As of Saturday he's still having mucous and he seems to be still leaking fluid, to be honest I'm not sure if it's Pee Pee.

The vet said to start him on Acute Care Oral Paste 1-3 ml 3 times a day and Metronidazole liguid 0.4 ml twice a day (I think this is Flagal {sp})

Anyone have any ideas about these meds.

Thanks 

Susan & Buttercup


----------



## ~BunBuns~

This mucous in the stool happened to me before because of something in Bunbuns' diet (in my case) he had a carrot and it upset his tummy, we went to the vets and stuff they didnt really say anything but it cleared up within the next couple of hours.

You can try this vet

links road animal clinic.
http://www.thelinksroadanimalclinic.com/
They were good with Bunbuns


----------



## ra7751

Hi All,

Just wanted to make a comment here...about yogurt. That is still in many of the vet books but it is an old school idea that is one of those that just doesn't work with rabbits. Most yogurts have some ingredients that don't jive with a rabbit's GI. The idea in the past years was to use yogurt to "replenish" the bacteria in the gut. While yogurt does contain bacteria....it's not the type that grows naturally in the gut. The desired result here is not to put bacteria into the gut since you can't buy that bacteria from anywhere....you have to grow it in there. So you want to make the GI climate as favorable as possible to growing the good bacteria. That is where the bacteria comes in....and most suggest using lactobacillis acidophilus. But that doesn't grow naturally either...but it helps. It does this by stabilizing the pH in the GI tract (look at the first four letters). The real beneficial bacteria is called lactobacillis casei...and that is found in things such as Bene-Bac or other small mammal probiotics. It is also possible to manipulate the pH in the gut byusing abscorbic acid but that is an inexact science if you have never done it. My point....while the idea of using yogurt looks good on paper, it's not so good in the field. There are much safer and effective ways of stabilizing the pH rather than also introducing the sugars and dairy products contained in most yogurts into an already compromised GI tract.
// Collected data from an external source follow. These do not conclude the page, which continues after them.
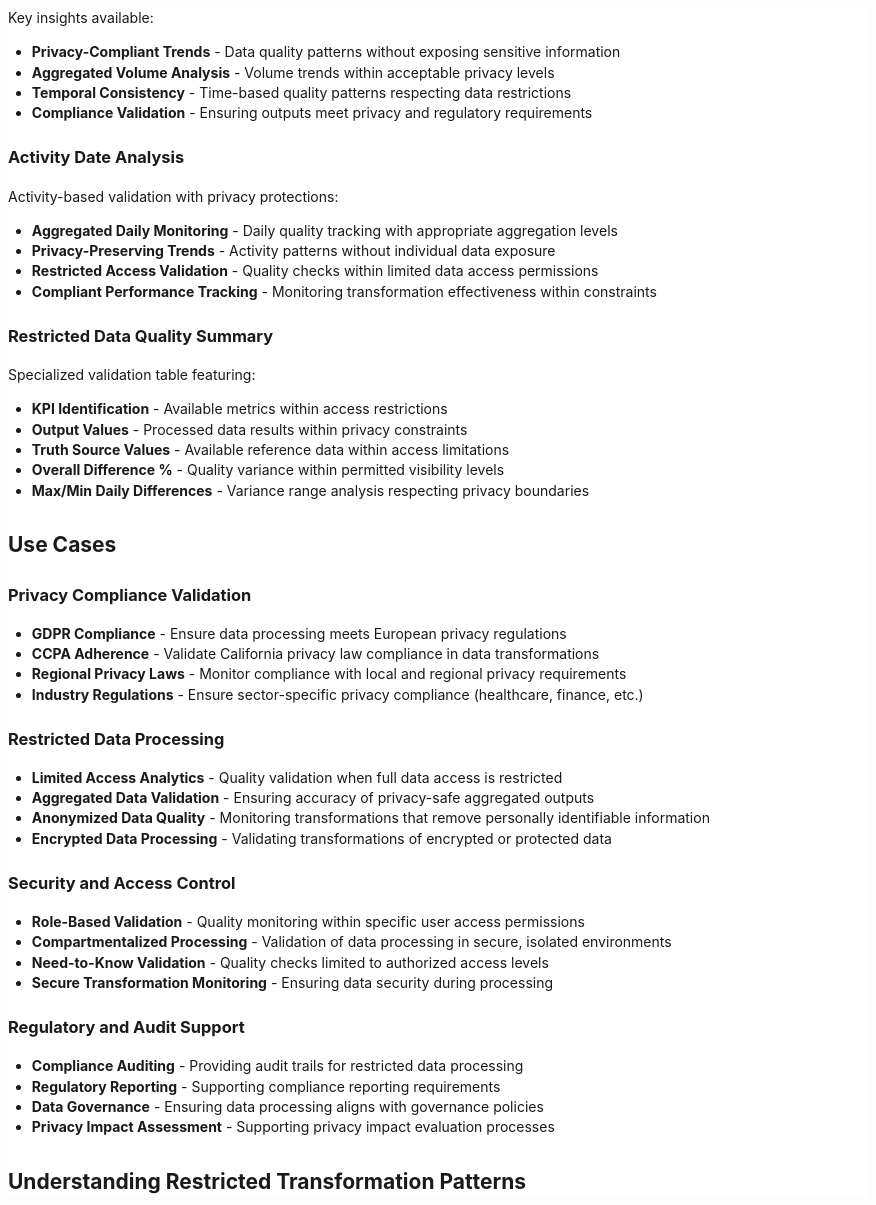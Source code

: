 Key insights available:
- **Privacy-Compliant Trends** - Data quality patterns without exposing sensitive information
- **Aggregated Volume Analysis** - Volume trends within acceptable privacy levels
- **Temporal Consistency** - Time-based quality patterns respecting data restrictions
- **Compliance Validation** - Ensuring outputs meet privacy and regulatory requirements

### Activity Date Analysis
Activity-based validation with privacy protections:
- **Aggregated Daily Monitoring** - Daily quality tracking with appropriate aggregation levels
- **Privacy-Preserving Trends** - Activity patterns without individual data exposure
- **Restricted Access Validation** - Quality checks within limited data access permissions
- **Compliant Performance Tracking** - Monitoring transformation effectiveness within constraints

### Restricted Data Quality Summary
Specialized validation table featuring:
- **KPI Identification** - Available metrics within access restrictions
- **Output Values** - Processed data results within privacy constraints
- **Truth Source Values** - Available reference data within access limitations
- **Overall Difference %** - Quality variance within permitted visibility levels
- **Max/Min Daily Differences** - Variance range analysis respecting privacy boundaries

## Use Cases

### Privacy Compliance Validation
- **GDPR Compliance** - Ensure data processing meets European privacy regulations
- **CCPA Adherence** - Validate California privacy law compliance in data transformations
- **Regional Privacy Laws** - Monitor compliance with local and regional privacy requirements
- **Industry Regulations** - Ensure sector-specific privacy compliance (healthcare, finance, etc.)

### Restricted Data Processing
- **Limited Access Analytics** - Quality validation when full data access is restricted
- **Aggregated Data Validation** - Ensuring accuracy of privacy-safe aggregated outputs
- **Anonymized Data Quality** - Monitoring transformations that remove personally identifiable information
- **Encrypted Data Processing** - Validating transformations of encrypted or protected data

### Security and Access Control
- **Role-Based Validation** - Quality monitoring within specific user access permissions
- **Compartmentalized Processing** - Validation of data processing in secure, isolated environments
- **Need-to-Know Validation** - Quality checks limited to authorized access levels
- **Secure Transformation Monitoring** - Ensuring data security during processing

### Regulatory and Audit Support
- **Compliance Auditing** - Providing audit trails for restricted data processing
- **Regulatory Reporting** - Supporting compliance reporting requirements
- **Data Governance** - Ensuring data processing aligns with governance policies
- **Privacy Impact Assessment** - Supporting privacy impact evaluation processes

## Understanding Restricted Transformation Patterns
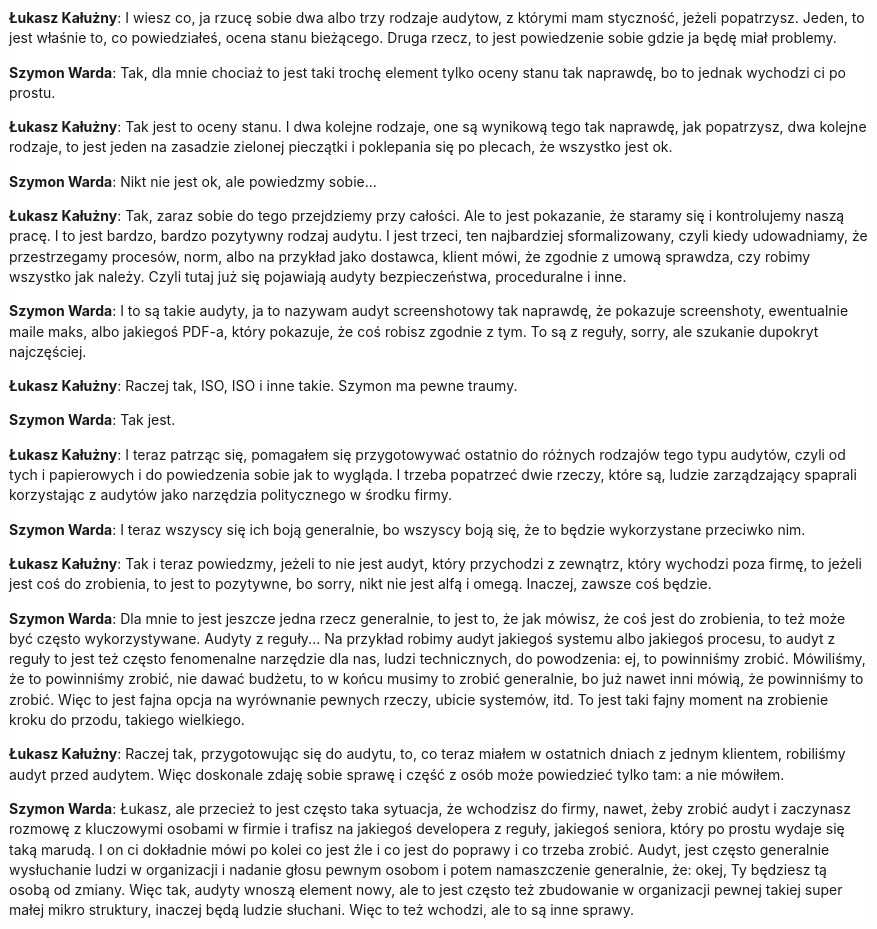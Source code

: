 **Łukasz Kałużny**: I wiesz co, ja rzucę sobie dwa albo trzy rodzaje audytow, z którymi mam styczność, jeżeli popatrzysz. Jeden, to jest właśnie to, co powiedziałeś, ocena stanu bieżącego. Druga rzecz, to jest powiedzenie sobie gdzie ja będę miał problemy.

**Szymon Warda**: Tak, dla mnie chociaż to jest taki trochę element tylko oceny stanu tak naprawdę, bo to jednak wychodzi ci po prostu.

**Łukasz Kałużny**: Tak jest to oceny stanu. I dwa kolejne rodzaje, one są wynikową tego tak naprawdę, jak popatrzysz, dwa kolejne rodzaje, to jest jeden na zasadzie zielonej pieczątki i poklepania się po plecach, że wszystko jest ok.

**Szymon Warda**: Nikt nie jest ok, ale powiedzmy sobie...

**Łukasz Kałużny**: Tak, zaraz sobie do tego przejdziemy przy całości. Ale to jest pokazanie, że staramy się i kontrolujemy naszą pracę. I to jest bardzo, bardzo pozytywny rodzaj audytu. I jest trzeci, ten najbardziej sformalizowany, czyli kiedy udowadniamy, że przestrzegamy procesów, norm, albo na przykład jako dostawca, klient mówi, że zgodnie z umową sprawdza, czy robimy wszystko jak należy. Czyli tutaj już się pojawiają audyty bezpieczeństwa, proceduralne i inne.

**Szymon Warda**: I to są takie audyty, ja to nazywam audyt screenshotowy tak naprawdę, że pokazuje screenshoty, ewentualnie maile maks, albo jakiegoś PDF-a, który pokazuje, że coś robisz zgodnie z tym. To są z reguły, sorry, ale szukanie dupokryt najczęściej.

**Łukasz Kałużny**: Raczej tak, ISO, ISO i inne takie. Szymon ma pewne traumy.

**Szymon Warda**: Tak jest.

**Łukasz Kałużny**: I teraz patrząc się, pomagałem się przygotowywać ostatnio do różnych rodzajów tego typu audytów, czyli od tych i papierowych i do powiedzenia sobie jak to wygląda. I trzeba popatrzeć dwie rzeczy, które są, ludzie zarządzający spaprali korzystając z audytów jako narzędzia politycznego w środku firmy.

**Szymon Warda**: I teraz wszyscy się ich boją generalnie, bo wszyscy boją się, że to będzie wykorzystane przeciwko nim.

**Łukasz Kałużny**: Tak i teraz powiedzmy, jeżeli to nie jest audyt, który przychodzi z zewnątrz, który wychodzi poza firmę, to jeżeli jest coś do zrobienia, to jest to pozytywne, bo sorry, nikt nie jest alfą i omegą. Inaczej, zawsze coś będzie.

**Szymon Warda**: Dla mnie to jest jeszcze jedna rzecz generalnie, to jest to, że jak mówisz, że coś jest do zrobienia, to też może być często wykorzystywane. Audyty z reguły... Na przykład robimy audyt jakiegoś systemu albo jakiegoś procesu, to audyt z reguły to jest też często fenomenalne narzędzie dla nas, ludzi technicznych, do powodzenia: ej, to powinniśmy zrobić. Mówiliśmy, że to powinniśmy zrobić, nie dawać budżetu, to w końcu musimy to zrobić generalnie, bo już nawet inni mówią, że powinniśmy to zrobić. Więc to jest fajna opcja na wyrównanie pewnych rzeczy, ubicie systemów, itd. To jest taki fajny moment na zrobienie kroku do przodu, takiego wielkiego.

**Łukasz Kałużny**: Raczej tak, przygotowując się do audytu, to, co teraz miałem w ostatnich dniach z jednym klientem, robiliśmy audyt przed audytem. Więc doskonale zdaję sobie sprawę i część z osób może powiedzieć tylko tam: a nie mówiłem.

**Szymon Warda**: Łukasz, ale przecież to jest często taka sytuacja, że wchodzisz do firmy, nawet, żeby zrobić audyt i zaczynasz rozmowę z kluczowymi osobami w firmie i trafisz na jakiegoś developera z reguły, jakiegoś seniora, który po prostu wydaje się taką marudą. I on ci dokładnie mówi po kolei co jest źle i co jest do poprawy i co trzeba zrobić. Audyt, jest często generalnie wysłuchanie ludzi w organizacji i nadanie głosu pewnym osobom i potem namaszczenie generalnie, że: okej, Ty będziesz tą osobą od zmiany. Więc tak, audyty wnoszą element nowy, ale to jest często też zbudowanie w organizacji pewnej takiej super małej mikro struktury, inaczej będą ludzie słuchani. Więc to też wchodzi, ale to są inne sprawy.
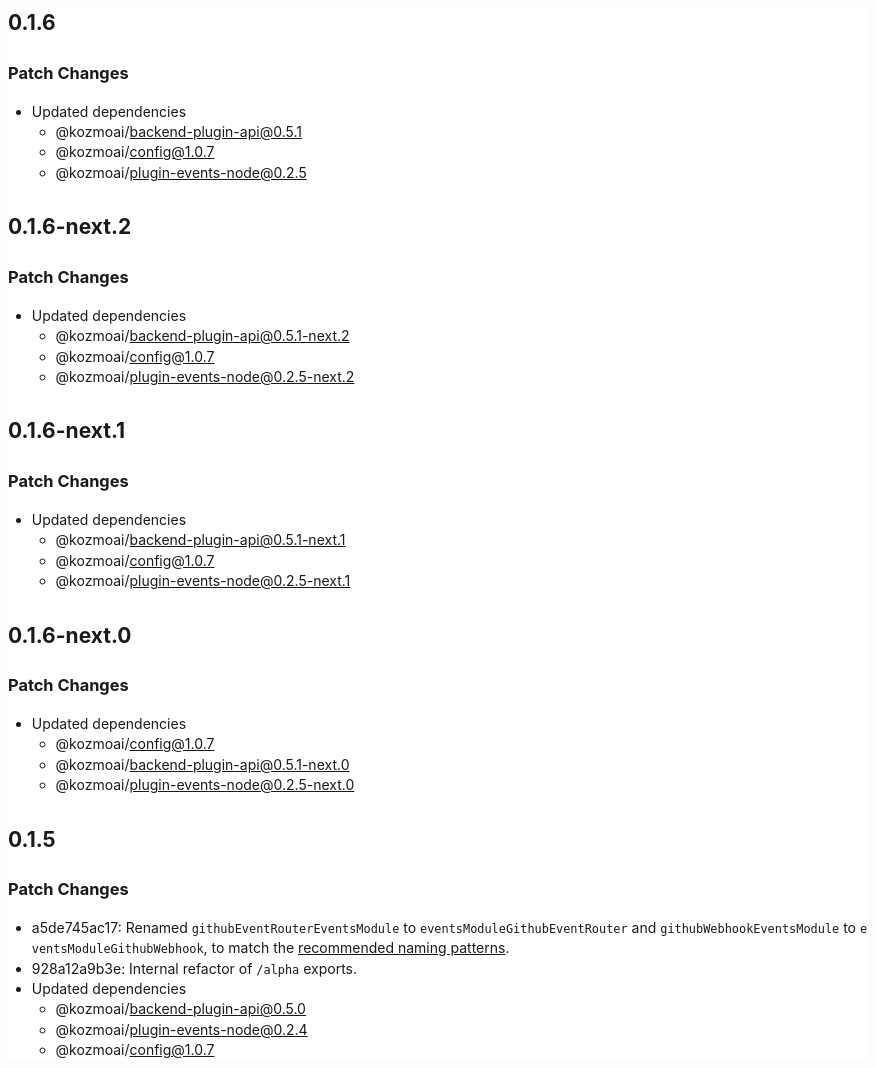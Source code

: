 ## 0.1.6

### Patch Changes

- Updated dependencies
  - @kozmoai/backend-plugin-api@0.5.1
  - @kozmoai/config@1.0.7
  - @kozmoai/plugin-events-node@0.2.5

## 0.1.6-next.2

### Patch Changes

- Updated dependencies
  - @kozmoai/backend-plugin-api@0.5.1-next.2
  - @kozmoai/config@1.0.7
  - @kozmoai/plugin-events-node@0.2.5-next.2

## 0.1.6-next.1

### Patch Changes

- Updated dependencies
  - @kozmoai/backend-plugin-api@0.5.1-next.1
  - @kozmoai/config@1.0.7
  - @kozmoai/plugin-events-node@0.2.5-next.1

## 0.1.6-next.0

### Patch Changes

- Updated dependencies
  - @kozmoai/config@1.0.7
  - @kozmoai/backend-plugin-api@0.5.1-next.0
  - @kozmoai/plugin-events-node@0.2.5-next.0

## 0.1.5

### Patch Changes

- a5de745ac17: Renamed `githubEventRouterEventsModule` to `eventsModuleGithubEventRouter` and `githubWebhookEventsModule` to `eventsModuleGithubWebhook`, to match the [recommended naming patterns](https://glint.io/docs/backend-system/architecture/naming-patterns).
- 928a12a9b3e: Internal refactor of `/alpha` exports.
- Updated dependencies
  - @kozmoai/backend-plugin-api@0.5.0
  - @kozmoai/plugin-events-node@0.2.4
  - @kozmoai/config@1.0.7
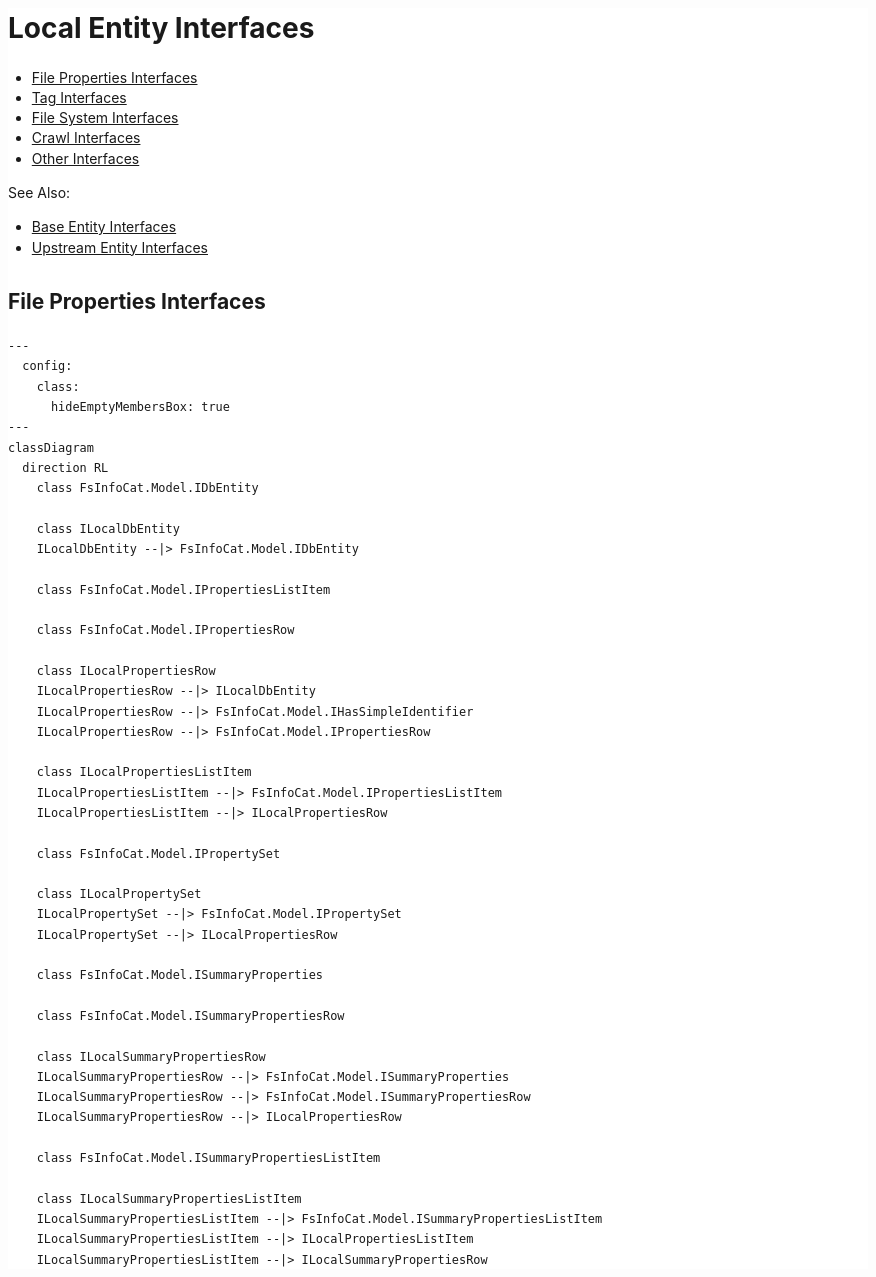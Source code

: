 # Local Entity Interfaces

- [File Properties Interfaces](#file-properties-interfaces)
- [Tag Interfaces](#tag-interfaces)
- [File System Interfaces](#file-system-interfaces)
- [Crawl Interfaces](#crawl-interfaces)
- [Other Interfaces](#other-interfaces)

See Also:

- [Base Entity Interfaces](../Base-Entity-Interfaces.md)
- [Upstream Entity Interfaces](Upstream/Entity-Interfaces.md)

## File Properties Interfaces

```mermaid
---
  config:
    class:
      hideEmptyMembersBox: true
---
classDiagram
  direction RL
    class FsInfoCat.Model.IDbEntity

    class ILocalDbEntity
    ILocalDbEntity --|> FsInfoCat.Model.IDbEntity

    class FsInfoCat.Model.IPropertiesListItem

    class FsInfoCat.Model.IPropertiesRow

    class ILocalPropertiesRow
    ILocalPropertiesRow --|> ILocalDbEntity
    ILocalPropertiesRow --|> FsInfoCat.Model.IHasSimpleIdentifier
    ILocalPropertiesRow --|> FsInfoCat.Model.IPropertiesRow

    class ILocalPropertiesListItem
    ILocalPropertiesListItem --|> FsInfoCat.Model.IPropertiesListItem
    ILocalPropertiesListItem --|> ILocalPropertiesRow

    class FsInfoCat.Model.IPropertySet

    class ILocalPropertySet
    ILocalPropertySet --|> FsInfoCat.Model.IPropertySet
    ILocalPropertySet --|> ILocalPropertiesRow

    class FsInfoCat.Model.ISummaryProperties

    class FsInfoCat.Model.ISummaryPropertiesRow

    class ILocalSummaryPropertiesRow
    ILocalSummaryPropertiesRow --|> FsInfoCat.Model.ISummaryProperties
    ILocalSummaryPropertiesRow --|> FsInfoCat.Model.ISummaryPropertiesRow
    ILocalSummaryPropertiesRow --|> ILocalPropertiesRow

    class FsInfoCat.Model.ISummaryPropertiesListItem

    class ILocalSummaryPropertiesListItem
    ILocalSummaryPropertiesListItem --|> FsInfoCat.Model.ISummaryPropertiesListItem
    ILocalSummaryPropertiesListItem --|> ILocalPropertiesListItem
    ILocalSummaryPropertiesListItem --|> ILocalSummaryPropertiesRow

```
In my non-professional opinion, I would drop the yogurt and start on the metronidazole (flagyl) immediately. That is a somewhat controversial treatment but we use it here often. In a GI event, the mucus is a result of the GI tract trying to protect itself. It coats the lining with this mucus. This is usually the result of toxins released by a form of bacteria known as clostridium. Certain strains of this cause food poisoning in humans. The culture taken will most likely grow a nice dish full of this bacteria. Metronidazole isvery effective at bringing down that bacteria. Sub-q fluids would also be in order. Greens should be offered....kale and dandelion greens are particularly good for this (but in moderation of course). Many think the runny stool is because of over hydration...actually, the rabbit will become very dehydrated during the events and fluids are important in overcoming this issue. Greens, oral hydration by Pedialyte or SQ fluids should be offered to keep that gut moving to help flush those toxins (but remember that there can always be too much of a good thing and that can wind up as bad or worse than the original issue). It can take quite some time before the gut returns to normal. A very bland and basic bunny diet of high fiber and low proteins would be the order of the day. One word of caution...gastric ulcers are a huge concern during extended events like this. Those things can lead to some undesirable results. Watch very carefull for any signs of something like bloat. One additional word about metronidazole...it is probably the only thing that tastes as bad, or worse, than Baytril. A nice flavoring will take some of the edge off the very nasty taste.

Randy


----------



## SOOOSKA

Hi Randy, thanks for the info. One quick question will he loose his appetite with the falgyl? And what actually is Mannanoligosaccharides (pro-biotic) and what does it do? We're suppose to give him both of these, is this too much medication for him?

Susan


----------



## ra7751

Hi Susan,

The probiotic just helps to stabilize the pH in the gut. That will allow for the beneficial bacteria to start growing again. With most rabbits, about a gram or so a day usually does the trick. The idea is the same as using yogurt....just safer and more effective since the probiotic does not contain any dairy products. It will alter the pH in the digestive system to a more favorable climate for good bacteria to establish. The Flagyl may cause some appetite suppression just as most other antibiotics...but the benefits outweigh the risks in this case since it is vitally important to eradicate the clostridium...which is toxic and why your bun has mucus in it's stool. We usually give the probiotic once a day and the flagyl twice. If that is the way the doctor prescribed it....try to do it as close to 12 hours apart as possible to maintain a constant working level. This drug should be dosed for at least 7 days.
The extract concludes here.